In a digital communications system it is frequently necessary to accept data from a remote source and synchronize it to a local or output clock. One example of this is an incoming time division multiplex (TDM) data stream the various data channels of which must be routed to separate destinations through a TDM switching center. A conventional way of handling this situation is to use a double rank register. The received data is shifted in serially by the received or input clock, a parallel transfer is made to the output register, and the data is sent out under the control of the local or output clock. This method is useful for transferring short bursts of data.
Where two asynchronous systems must be buffered for longer intervals, random access memories are used. The technique is to write the input data into the random access memory using the received clock to operate a sequential address counter. At some later time, the memory is read out by addressing it through a counter operated by the local or output clock. While the data is being read out, the new received data must be stored in a different memory chip because a memory cannot be written into and read from simultaneously. This method therefore requires a multiplicity of memory chips, and the arrangement overflows when both input and output address counters attempt to access the same memory chip.
This problem has been partially overcome by the use of an elastic buffer, as the one described in U.S. Pat. No. 4,056,851 which includes a single random access memory from which information bits are read out at a rate determined by an output clock, and into which received information bits are written at a rate determined by an input clock, where the two clocks are not exactly synchronous. Timing and storage means are provided to accommodate the zero, one or two information bits, which may be received for storage in the memory, in the interval between the readout of two successive information bits from the memory. An alarm is given if the input and output clock rates are such that the memory is emptied, or is filled and about to overflow.

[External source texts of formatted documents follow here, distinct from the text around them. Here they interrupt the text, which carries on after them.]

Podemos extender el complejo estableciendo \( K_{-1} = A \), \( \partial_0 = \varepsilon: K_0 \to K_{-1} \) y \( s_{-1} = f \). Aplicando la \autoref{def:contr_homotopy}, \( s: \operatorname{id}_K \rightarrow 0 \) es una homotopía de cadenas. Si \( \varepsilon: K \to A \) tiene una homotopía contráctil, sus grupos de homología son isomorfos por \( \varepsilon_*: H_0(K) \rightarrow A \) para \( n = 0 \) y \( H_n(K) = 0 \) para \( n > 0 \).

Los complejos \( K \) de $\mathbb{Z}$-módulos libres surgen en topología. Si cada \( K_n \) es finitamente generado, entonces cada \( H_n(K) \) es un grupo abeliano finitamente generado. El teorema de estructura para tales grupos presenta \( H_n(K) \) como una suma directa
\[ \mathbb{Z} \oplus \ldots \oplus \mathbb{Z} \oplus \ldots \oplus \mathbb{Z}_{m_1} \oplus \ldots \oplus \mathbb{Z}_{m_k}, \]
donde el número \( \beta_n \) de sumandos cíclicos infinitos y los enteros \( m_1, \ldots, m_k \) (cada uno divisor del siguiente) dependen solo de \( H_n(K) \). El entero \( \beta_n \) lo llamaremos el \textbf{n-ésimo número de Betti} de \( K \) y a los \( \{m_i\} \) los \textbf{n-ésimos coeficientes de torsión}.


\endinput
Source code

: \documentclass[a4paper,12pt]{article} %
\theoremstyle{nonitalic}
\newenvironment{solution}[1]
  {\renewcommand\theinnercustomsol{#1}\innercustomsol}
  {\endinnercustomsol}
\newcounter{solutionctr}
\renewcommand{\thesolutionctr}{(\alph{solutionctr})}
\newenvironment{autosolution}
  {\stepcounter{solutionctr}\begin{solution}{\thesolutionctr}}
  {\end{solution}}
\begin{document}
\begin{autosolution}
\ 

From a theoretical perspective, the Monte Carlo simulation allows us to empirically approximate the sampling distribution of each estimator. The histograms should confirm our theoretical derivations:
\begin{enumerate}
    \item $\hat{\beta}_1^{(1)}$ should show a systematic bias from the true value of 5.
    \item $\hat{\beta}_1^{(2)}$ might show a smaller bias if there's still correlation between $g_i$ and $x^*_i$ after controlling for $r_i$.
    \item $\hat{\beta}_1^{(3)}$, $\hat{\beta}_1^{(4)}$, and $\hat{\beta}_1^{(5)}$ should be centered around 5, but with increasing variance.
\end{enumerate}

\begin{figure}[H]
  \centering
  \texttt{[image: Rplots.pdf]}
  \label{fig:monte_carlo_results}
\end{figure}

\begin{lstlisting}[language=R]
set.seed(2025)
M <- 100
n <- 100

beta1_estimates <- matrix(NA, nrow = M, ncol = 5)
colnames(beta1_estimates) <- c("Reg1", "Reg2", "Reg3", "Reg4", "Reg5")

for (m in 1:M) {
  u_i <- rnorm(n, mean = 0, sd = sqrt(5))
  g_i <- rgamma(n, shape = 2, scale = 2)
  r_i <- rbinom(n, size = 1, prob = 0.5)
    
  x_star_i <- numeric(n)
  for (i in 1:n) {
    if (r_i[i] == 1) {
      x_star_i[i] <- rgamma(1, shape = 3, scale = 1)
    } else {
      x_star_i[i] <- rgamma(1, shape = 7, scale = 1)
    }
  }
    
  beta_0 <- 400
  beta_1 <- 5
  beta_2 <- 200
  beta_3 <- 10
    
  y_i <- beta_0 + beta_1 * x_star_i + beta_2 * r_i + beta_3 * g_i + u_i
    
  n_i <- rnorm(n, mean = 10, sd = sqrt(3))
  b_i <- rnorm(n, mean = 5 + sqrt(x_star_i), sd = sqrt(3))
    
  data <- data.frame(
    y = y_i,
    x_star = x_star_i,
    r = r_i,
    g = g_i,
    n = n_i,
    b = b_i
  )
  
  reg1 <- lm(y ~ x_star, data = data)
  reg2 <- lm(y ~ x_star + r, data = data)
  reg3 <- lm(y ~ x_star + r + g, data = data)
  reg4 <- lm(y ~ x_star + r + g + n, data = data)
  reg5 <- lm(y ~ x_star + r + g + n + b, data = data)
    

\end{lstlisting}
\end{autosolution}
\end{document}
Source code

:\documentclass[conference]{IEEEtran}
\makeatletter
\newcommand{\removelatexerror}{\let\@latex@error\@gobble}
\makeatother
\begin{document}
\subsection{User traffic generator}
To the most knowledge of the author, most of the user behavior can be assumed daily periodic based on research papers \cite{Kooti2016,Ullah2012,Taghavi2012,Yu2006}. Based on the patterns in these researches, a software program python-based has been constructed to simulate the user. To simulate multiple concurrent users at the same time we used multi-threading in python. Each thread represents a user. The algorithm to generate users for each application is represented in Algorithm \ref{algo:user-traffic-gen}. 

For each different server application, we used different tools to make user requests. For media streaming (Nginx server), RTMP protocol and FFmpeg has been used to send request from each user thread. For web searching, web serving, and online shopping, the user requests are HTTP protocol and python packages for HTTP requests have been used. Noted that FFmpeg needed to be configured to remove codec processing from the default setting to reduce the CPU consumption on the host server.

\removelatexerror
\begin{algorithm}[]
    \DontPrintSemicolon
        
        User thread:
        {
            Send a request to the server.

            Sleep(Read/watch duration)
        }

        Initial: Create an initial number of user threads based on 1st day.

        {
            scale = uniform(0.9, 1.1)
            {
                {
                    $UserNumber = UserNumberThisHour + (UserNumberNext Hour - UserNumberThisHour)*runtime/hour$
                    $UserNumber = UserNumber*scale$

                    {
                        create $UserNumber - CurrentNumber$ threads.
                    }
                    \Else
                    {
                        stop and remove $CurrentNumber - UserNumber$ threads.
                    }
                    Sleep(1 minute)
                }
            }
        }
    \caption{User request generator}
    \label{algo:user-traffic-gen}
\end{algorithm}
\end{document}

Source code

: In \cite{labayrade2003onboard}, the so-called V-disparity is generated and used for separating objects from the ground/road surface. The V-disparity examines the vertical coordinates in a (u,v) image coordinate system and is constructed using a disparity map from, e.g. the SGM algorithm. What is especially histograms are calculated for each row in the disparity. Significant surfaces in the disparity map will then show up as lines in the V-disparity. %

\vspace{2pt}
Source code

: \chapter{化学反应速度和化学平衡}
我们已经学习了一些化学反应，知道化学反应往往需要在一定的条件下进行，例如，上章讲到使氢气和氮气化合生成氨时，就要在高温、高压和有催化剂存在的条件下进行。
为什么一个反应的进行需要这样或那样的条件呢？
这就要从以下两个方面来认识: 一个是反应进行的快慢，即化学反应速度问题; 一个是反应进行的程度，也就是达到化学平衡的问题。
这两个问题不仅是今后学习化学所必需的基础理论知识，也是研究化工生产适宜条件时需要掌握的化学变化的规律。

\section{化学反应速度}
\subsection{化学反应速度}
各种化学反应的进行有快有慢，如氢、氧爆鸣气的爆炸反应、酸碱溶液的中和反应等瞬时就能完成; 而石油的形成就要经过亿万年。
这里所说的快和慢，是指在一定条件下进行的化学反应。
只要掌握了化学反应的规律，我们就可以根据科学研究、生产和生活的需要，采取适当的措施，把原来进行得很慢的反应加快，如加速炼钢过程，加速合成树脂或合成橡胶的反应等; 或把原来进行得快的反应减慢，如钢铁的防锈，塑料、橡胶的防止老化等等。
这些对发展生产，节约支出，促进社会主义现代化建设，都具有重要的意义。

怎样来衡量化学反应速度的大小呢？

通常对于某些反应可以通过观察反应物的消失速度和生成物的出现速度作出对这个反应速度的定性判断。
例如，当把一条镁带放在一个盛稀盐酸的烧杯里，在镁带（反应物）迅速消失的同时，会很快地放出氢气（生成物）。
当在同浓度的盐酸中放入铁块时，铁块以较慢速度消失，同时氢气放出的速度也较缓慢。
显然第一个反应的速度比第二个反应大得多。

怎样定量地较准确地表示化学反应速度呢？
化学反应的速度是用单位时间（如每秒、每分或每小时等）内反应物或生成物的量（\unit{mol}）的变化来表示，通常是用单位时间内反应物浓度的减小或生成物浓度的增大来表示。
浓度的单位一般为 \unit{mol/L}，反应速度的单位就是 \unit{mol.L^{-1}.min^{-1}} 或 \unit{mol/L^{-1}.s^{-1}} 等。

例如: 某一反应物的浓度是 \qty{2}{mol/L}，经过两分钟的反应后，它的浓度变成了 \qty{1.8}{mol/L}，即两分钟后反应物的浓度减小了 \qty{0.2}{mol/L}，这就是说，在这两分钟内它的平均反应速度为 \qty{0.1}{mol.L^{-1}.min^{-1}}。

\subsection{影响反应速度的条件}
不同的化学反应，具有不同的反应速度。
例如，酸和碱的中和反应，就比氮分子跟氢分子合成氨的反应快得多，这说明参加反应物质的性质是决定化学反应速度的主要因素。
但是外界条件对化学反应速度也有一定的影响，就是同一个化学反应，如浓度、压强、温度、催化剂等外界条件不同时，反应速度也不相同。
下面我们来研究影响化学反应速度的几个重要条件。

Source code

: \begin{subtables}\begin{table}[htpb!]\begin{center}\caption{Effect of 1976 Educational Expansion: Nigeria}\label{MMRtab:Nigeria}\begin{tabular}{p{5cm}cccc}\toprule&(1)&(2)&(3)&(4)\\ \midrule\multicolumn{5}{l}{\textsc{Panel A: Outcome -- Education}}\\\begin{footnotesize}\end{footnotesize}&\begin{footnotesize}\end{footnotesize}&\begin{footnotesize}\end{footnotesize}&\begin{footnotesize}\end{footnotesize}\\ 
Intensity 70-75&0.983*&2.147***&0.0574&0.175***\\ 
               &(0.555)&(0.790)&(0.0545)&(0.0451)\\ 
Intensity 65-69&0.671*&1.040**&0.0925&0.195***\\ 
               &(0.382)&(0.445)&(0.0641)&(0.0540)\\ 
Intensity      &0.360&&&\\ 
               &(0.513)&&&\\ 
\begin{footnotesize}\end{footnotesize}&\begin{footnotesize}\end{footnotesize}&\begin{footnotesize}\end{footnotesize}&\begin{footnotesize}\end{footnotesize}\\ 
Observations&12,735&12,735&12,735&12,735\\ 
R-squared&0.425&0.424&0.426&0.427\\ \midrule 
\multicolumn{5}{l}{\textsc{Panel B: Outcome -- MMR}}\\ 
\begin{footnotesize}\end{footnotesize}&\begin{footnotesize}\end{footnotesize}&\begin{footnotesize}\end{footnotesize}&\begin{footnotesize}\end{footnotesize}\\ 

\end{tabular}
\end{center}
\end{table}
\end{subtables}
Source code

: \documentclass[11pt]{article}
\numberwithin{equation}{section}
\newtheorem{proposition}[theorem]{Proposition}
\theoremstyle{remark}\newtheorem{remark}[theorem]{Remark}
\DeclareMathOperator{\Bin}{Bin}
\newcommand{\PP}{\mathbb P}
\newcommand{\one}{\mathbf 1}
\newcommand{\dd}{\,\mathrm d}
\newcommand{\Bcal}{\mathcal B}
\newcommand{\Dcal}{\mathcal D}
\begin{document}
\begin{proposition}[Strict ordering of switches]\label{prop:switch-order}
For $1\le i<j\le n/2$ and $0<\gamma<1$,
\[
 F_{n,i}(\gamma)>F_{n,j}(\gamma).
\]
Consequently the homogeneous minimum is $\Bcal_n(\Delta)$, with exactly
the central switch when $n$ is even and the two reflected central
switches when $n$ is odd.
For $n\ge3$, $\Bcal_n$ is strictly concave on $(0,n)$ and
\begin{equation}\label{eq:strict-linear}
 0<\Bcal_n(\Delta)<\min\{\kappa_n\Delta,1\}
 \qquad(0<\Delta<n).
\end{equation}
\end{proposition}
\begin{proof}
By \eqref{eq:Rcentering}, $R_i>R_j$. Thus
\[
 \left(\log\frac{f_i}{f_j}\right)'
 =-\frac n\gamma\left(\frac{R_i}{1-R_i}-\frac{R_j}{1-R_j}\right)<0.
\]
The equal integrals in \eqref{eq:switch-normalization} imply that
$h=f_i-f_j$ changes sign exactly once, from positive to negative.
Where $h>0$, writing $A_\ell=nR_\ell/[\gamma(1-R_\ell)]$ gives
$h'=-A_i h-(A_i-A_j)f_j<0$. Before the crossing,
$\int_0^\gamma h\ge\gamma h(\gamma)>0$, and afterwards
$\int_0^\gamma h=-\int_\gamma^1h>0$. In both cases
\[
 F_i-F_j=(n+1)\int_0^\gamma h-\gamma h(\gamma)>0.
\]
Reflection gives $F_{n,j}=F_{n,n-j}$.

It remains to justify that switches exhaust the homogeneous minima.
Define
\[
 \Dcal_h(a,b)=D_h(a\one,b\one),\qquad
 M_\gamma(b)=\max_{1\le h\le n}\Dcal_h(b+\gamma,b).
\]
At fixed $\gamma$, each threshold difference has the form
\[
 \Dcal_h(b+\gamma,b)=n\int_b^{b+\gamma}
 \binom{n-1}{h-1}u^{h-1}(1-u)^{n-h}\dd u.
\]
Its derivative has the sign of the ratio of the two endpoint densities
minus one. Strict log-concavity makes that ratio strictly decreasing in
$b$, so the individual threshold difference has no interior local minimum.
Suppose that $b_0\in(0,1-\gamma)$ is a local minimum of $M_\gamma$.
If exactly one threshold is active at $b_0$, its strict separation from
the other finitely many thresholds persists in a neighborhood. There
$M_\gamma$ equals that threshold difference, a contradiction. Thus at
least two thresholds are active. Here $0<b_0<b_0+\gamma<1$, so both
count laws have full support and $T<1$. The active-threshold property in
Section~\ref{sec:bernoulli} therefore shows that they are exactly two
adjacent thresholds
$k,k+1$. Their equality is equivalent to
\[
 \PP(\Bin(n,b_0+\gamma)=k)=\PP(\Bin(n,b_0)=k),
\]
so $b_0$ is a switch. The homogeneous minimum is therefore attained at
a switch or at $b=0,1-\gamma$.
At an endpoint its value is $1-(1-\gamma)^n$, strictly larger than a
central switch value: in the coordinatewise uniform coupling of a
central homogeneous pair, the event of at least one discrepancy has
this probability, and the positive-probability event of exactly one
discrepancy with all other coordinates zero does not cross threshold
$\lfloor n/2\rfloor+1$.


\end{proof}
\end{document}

The elastic buffer described in the above cited patent, even if it provides an interesting alternative to the conventional first-in-first-out (FIFO) buffers, does not solve several supplementary problems. In particular, the provision for a buffering RAM is not enough to avoid the necessity for substantial external data and clock buffering, using registers. Further, the elasticity between the two asynchronous data flows is limited to one or two bits, which excludes the possibility of asynchronous transmission and buffering of several bytes of data. Moreover, the reception of data by the elastic buffer, and the retransmission of data remain two successive and alternating operations of a FLIP-FLOP type, which, in view of the limited capacity of the elastic buffer, affects the throughput of the buffer, and consequently, of the data transmission between the asynchronous emitter and receiver.